# Where to buy Viagra



## Kylie84 (May 4, 2012)

Hi all
My husband now needs viagra and a while back we followed advice from a TAM member and purchased some online via a website that is no longer up and running. Do any of you buy online without prescription that could PM me a link to the site you use?
Thanks!


----------



## Tilted 1 (Jul 23, 2019)

Another option is just ask your Dr, and because of limited contact it will be over the phone and call it in to your pharmacy of choice. But the Dr will probably charge you a normal office visit charge.


----------



## CharlieParker (Aug 15, 2012)

My doc pointed me to CIPA Certified Safe Online Pharmacies

Legit pharmacies will require a prescription.


----------



## Tdbo (Sep 8, 2019)

Have your Doctor write a script for 90 w/refills.
Go to Good Rx website and find where the best deal is.
Around me, the best price is $13.23 for 90 pills.


----------



## Lila (May 30, 2014)

@Kylie84 is a prescription for Viagra/Sildenafil easy to get in your country? In the US, you just need to see a general practitioner and explain the issues. They hand them out to generally healthy men pretty readily. 

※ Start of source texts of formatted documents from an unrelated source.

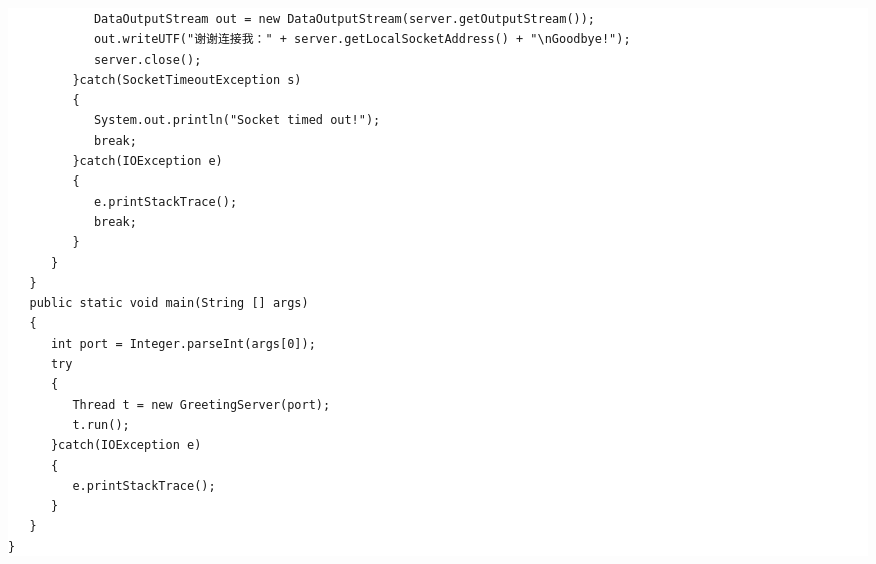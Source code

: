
 ```$xslt
            DataOutputStream out = new DataOutputStream(server.getOutputStream());
            out.writeUTF("谢谢连接我：" + server.getLocalSocketAddress() + "\nGoodbye!");
            server.close();
         }catch(SocketTimeoutException s)
         {
            System.out.println("Socket timed out!");
            break;
         }catch(IOException e)
         {
            e.printStackTrace();
            break;
         }
      }
   }
   public static void main(String [] args)
   {
      int port = Integer.parseInt(args[0]);
      try
      {
         Thread t = new GreetingServer(port);
         t.run();
      }catch(IOException e)
      {
         e.printStackTrace();
      }
   }
}
```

You can also check out websites like Roman.com and hims.com.


----------



## Kylie84 (May 4, 2012)

It's expensive here (Australia) still $20 a pill. With prescription :/


----------



## CharlieParker (Aug 15, 2012)

A pill cutter will likely halve the cost per dose, and possibly quarter it. Make sure to start with the maximum strength dose, here that costs about the same as lower doses.


----------



## JackDuncan (Jul 28, 2020)

It is not safe to buy viagra without prescription. My husband had some problems with potency last year. He visited his doctor and made an examination. After the results was done his doctor give a prescriptions of kamagra αγορα for therapeutic purposes in small doses. The told him that viagra has many sides effects and it is better not to use it. He also recommended us a good online pharmacy with a reasonable prices where we bought these pills.


----------



## Luvher4life (Jan 15, 2016)

I have been using alldaychemist for about 3 years with no problems and no prescriptions. I now get my doctor to write a prescription and then I go to goodrx to get the best price near me.


----------



## sideways (Apr 12, 2016)

Tdbo, $13.23 for 90 pills at Good Rx website. Is that for viagra or for a generic brand (sildenafil)?


----------



## Luvher4life (Jan 15, 2016)

Yes, that would be the price for the generic. Revatio (sildenafil)


----------